[[ WORKING DATA open ]]
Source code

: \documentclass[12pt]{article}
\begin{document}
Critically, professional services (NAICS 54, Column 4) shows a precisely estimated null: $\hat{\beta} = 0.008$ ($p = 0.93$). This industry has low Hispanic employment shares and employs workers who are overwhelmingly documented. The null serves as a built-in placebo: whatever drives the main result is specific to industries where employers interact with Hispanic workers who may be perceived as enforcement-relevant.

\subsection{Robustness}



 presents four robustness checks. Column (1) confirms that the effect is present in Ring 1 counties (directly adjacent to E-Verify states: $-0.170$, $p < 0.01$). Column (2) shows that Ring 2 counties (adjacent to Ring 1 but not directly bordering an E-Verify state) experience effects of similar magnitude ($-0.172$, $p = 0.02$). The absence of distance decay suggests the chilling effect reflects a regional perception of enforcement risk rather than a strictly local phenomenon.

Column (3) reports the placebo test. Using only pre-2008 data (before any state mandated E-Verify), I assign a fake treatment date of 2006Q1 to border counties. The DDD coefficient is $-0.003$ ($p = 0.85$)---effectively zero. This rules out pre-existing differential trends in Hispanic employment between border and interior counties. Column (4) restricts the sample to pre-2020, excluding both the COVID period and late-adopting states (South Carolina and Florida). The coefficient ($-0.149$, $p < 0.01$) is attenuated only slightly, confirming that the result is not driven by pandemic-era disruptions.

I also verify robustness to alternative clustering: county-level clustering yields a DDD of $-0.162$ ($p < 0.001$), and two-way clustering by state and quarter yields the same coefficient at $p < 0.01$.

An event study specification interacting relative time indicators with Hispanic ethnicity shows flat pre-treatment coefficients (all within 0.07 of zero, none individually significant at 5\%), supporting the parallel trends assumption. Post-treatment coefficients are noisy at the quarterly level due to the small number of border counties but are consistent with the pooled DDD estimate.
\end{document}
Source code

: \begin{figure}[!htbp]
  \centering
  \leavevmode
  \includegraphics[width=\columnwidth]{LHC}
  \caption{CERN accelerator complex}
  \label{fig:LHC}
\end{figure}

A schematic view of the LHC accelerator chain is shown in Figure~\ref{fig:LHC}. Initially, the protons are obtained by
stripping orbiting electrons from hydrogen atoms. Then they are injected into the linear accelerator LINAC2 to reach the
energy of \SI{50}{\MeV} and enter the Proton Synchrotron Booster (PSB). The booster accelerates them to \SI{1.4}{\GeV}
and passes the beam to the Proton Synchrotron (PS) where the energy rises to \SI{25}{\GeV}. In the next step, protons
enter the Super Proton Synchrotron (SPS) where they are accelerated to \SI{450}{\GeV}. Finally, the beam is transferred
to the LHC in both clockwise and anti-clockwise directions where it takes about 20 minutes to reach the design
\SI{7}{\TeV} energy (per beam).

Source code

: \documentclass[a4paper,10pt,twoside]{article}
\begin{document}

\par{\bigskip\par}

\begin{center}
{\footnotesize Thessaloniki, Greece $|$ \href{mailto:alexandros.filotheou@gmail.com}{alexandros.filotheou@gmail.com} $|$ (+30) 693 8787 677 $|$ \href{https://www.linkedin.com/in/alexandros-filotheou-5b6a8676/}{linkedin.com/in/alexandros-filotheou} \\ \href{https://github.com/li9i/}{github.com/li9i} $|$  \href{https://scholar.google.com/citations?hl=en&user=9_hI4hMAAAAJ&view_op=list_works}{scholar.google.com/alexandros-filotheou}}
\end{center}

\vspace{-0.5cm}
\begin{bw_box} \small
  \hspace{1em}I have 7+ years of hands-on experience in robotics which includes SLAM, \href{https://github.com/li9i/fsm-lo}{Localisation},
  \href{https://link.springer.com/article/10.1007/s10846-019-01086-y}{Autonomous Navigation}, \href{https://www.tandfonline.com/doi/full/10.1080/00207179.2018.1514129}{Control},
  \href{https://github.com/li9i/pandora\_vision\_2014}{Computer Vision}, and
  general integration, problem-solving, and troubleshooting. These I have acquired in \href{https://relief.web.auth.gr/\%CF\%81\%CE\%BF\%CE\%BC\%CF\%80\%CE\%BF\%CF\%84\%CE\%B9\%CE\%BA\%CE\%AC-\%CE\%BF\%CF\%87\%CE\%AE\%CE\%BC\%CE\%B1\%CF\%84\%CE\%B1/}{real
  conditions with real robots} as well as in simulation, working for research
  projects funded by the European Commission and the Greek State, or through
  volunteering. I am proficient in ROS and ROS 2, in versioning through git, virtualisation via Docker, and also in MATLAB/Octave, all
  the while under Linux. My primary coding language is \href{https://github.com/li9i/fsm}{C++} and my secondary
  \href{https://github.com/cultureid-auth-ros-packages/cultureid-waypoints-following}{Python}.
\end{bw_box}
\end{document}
[[ WORKING DATA closed ]]
**TASK TO CARRY OUT**
Please go through the listing and return each line that has "enforcement" in it.

**OUTPUT BELOW**
Critically, professional services (NAICS 54, Column 4) shows a precisely estimated null: $\hat{\beta} = 0.008$ ($p = 0.93$). This industry has low Hispanic employment shares and employs workers who are overwhelmingly documented. The null serves as a built-in placebo: whatever drives the main result is specific to industries where employers interact with Hispanic workers who may be perceived as enforcement-relevant.
 presents four robustness checks. Column (1) confirms that the effect is present in Ring 1 counties (directly adjacent to E-Verify states: $-0.170$, $p < 0.01$). Column (2) shows that Ring 2 counties (adjacent to Ring 1 but not directly bordering an E-Verify state) experience effects of similar magnitude ($-0.172$, $p = 0.02$). The absence of distance decay suggests the chilling effect reflects a regional perception of enforcement risk rather than a strictly local phenomenon.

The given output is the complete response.